- Pirpiai پئرپئأي Little England
- Coordinates: 34°00′N 71°54′E﻿ / ﻿34°N 71.9°E
- Country: Pakistan
- Province: Khyber-Pakhtunkhwa

Area
- • Total: 3 km^{2} (1.2 sq mi)
- Elevation: 308 m (1,010 ft)

Population (1998)
- • Total: 35,000
- • Demonym: Pirpiaiwal
- Time zone: UTC+5 (PST)
- Calling code: 0923
- Number of Union Councils: 1
- Website: Khyber-Pakhtunkhwa Government Website

= Pir Piai =

Pirpiai is a town in the District of Nowshera in Khyber-Pakhtunkhwa, Pakistan. Its population is around 35,000.
Pirpiai has a high literacy rate of 92%, compared with Pakistan's average literacy rate of 55%. The village is on GT Road, 8 km from Nowshera Cantonment towards Peshawar.

==History==

Pirpiai is said to have been named after Pir Muhammad Khan of Pirpiai. Pir muhammad khan an Afghan who migrated from Afghanistan and settled in the area. History says that Pir Muhammad Khan was the son of Daulat Khan. Daulat Khan was a commander and confidant of Nadir Shah Afshar, the ruler of Iran.

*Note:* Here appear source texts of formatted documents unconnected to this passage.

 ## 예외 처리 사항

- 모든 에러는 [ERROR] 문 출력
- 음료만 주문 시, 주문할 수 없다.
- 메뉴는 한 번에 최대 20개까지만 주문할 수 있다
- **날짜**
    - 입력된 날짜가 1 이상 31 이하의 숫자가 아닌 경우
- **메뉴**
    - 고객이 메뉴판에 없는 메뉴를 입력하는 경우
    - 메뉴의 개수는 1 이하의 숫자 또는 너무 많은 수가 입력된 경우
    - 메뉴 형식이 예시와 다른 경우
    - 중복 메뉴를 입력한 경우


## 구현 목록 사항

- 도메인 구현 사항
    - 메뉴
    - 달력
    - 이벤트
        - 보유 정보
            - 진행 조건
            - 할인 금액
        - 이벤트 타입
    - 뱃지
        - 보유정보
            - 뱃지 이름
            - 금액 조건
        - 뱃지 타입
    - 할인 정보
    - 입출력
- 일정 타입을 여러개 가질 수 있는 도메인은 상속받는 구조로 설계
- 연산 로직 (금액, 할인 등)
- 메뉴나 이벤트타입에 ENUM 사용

Nadir Shah Afshar, having defeated the Pushtun Hotaki ruler Mir Hussain Hotaki in Herat and Ghazni in 1738, attempted to invade India. After his defeat, Mir Hussain Hotaki agreed to send Pushtun forces with the army of Nadir Shah. There were 12,000 Abdali (Durrani) and 4,000 Pushtun Khilji soldiers in this army. A hamlet of the Dalazak tribe was on the south bank of the Kabul River near present-day Pirpiai. The area along the river was forested at that time. When the Shah's forces reached this area they asked the Dalazak tribe to join their army, but they refused. Nadir Shah then ordered his army to destroy and burn the village, causing the Dalazaks to flee from the area. Nadir Shah awarded the area to Daulat Khan, his confidant. Daulat Khan belonged to the Gumoriani also known as the Zmaryani tribe, which is a branch of the Kasi (Pashtun tribe). Daulat Khan rebuilt the village, but it was later destroyed by flood of River Kabul. Pir Muhammad Khan moved some two and a half miles south and settled with family.

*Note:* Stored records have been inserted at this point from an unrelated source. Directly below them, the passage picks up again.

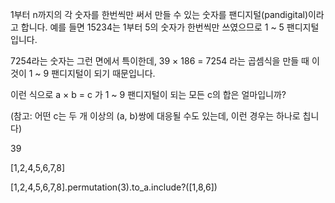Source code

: 1부터 n까지의 각 숫자를 한번씩만 써서 만들 수 있는 숫자를 팬디지털(pandigital)이라고 합니다.
예를 들면 15234는 1부터 5의 숫자가 한번씩만 쓰였으므로 1 ~ 5 팬디지털입니다.

7254라는 숫자는 그런 면에서 특이한데, 39 × 186 = 7254 라는 곱셈식을 만들 때 이것이 1 ~ 9 팬디지털이 되기 때문입니다.

이런 식으로 a × b = c 가 1 ~ 9 팬디지털이 되는 모든 c의 합은 얼마입니까?

(참고: 어떤 c는 두 개 이상의 (a, b)쌍에 대응될 수도 있는데, 이런 경우는 하나로 칩니다)


39


[1,2,4,5,6,7,8]

[1,2,4,5,6,7,8].permutation(3).to_a.include?([1,8,6])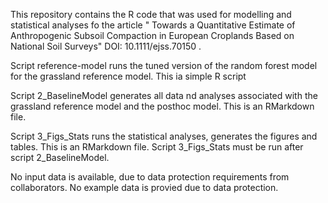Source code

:This repository contains the R code that was used for modelling and statistical analyses fo the article " Towards a Quantitative Estimate of Anthropogenic Subsoil Compaction in European Croplands Based on National Soil Surveys" DOI: 10.1111/ejss.70150 .

Script reference-model runs the tuned version of the random forest model for the grassland reference model. This ia simple R script

Script 2_BaselineModel generates all data nd analyses associated with the grassland reference model and the posthoc model. This is an RMarkdown file.

Script 3_Figs_Stats runs the statistical analyses, generates the figures and tables. This is an RMarkdown file.
Script 3_Figs_Stats must be run after script 2_BaselineModel.

No input data is available, due to data protection requirements from collaborators. No example data is provied due to data protection.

According to the Tareekh-e-Peshawar by Rai Bahadur Munshi Gopal Das, in 1874 there were 52 Hindus and 1502 Muslims living in the village.

Originally Pirpiai acted as a merchant town for passing travelers. It is situated beside the original Sher Shah Sur's Highway, known in modern times as the Grand Trunk Road. The Mughals and their armies often used this route. Men from the village were recruited by the passing armies. Bahadur Baba was a famous soldier recruited at that time, an older man who fought fiercely and with great skill. When he died fighting for the Mughal armies, the Mughal Emperor sent him back to be buried in his native village of Pirpiai, Baba's last wish.

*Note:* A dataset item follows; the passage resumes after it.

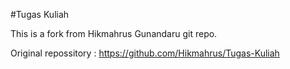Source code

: #Tugas Kuliah

This is a fork from Hikmahrus Gunandaru git repo.

Original repossitory : https://github.com/Hikmahrus/Tugas-Kuliah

== Education, health and recreation ==
Besides many private educational institutions from primary to Intermediate, the village has six Government Primary Schools and three High Schools for both girls and boys. The village owns two Boys Colleges and one Girls College.

Basic healthcare and medical facilities are available 24/7, both at private clinics and at Government hospitals closer to village. CMH and other Govt hospitals are within reach of the village.

Cricket, Soccer, Volleyball and Badminton are popular sports in Pirpiai. The village has a 30 acre park with lakes 1 km away on the Grand Trunk Road.

==Miscellany==
Pirpiai, for so long, was known as Small England (chotta wilayat) due to its high rate of literacy and development. The village is divided into smaller sectors known as "Mohallah", a few of which are: Qamar Khail, Miskeen Khail, Baba Khail, Sadri Khail and Tapu Khail these five neighborhoods are considered the earliest settlement, and originally belong to Afghan tribes. The rest of the neighborhoods started arriving, including Jan abad, Babar, Zar Muhammad Khail, etc are known by their local name. While Mandoori are the tribe which came here at the same time when Pir Muhammad Khan came here, Mandoori are located in Khandi Qamar khel they have the oldest mosque in Pirpiai.Pirpiai has more than 35 mosques within its own Mohallahs. Each Mohallah has at least two mosques.

The village has a bank, a post office, a railway station and a sanctioned dry port. Facilities such as electricity, gas, water, sewage, landline telephone, and internet are available along with cellular mobile phone services. All five mobile operators of Pakistan have their towers installed in the village. Notable British generals including General Sir Douglas Gracey, Sir George Roos-Keppel are said to have visited the village, invited by one of the known villager named Col. Mir Haider Khan 78 people from Pirpiai took part in the First World War as soldiers in the Indian Army. Pirpiai is one of the few villages in Pakistan that has an official plaque commemorating its First World War contribution.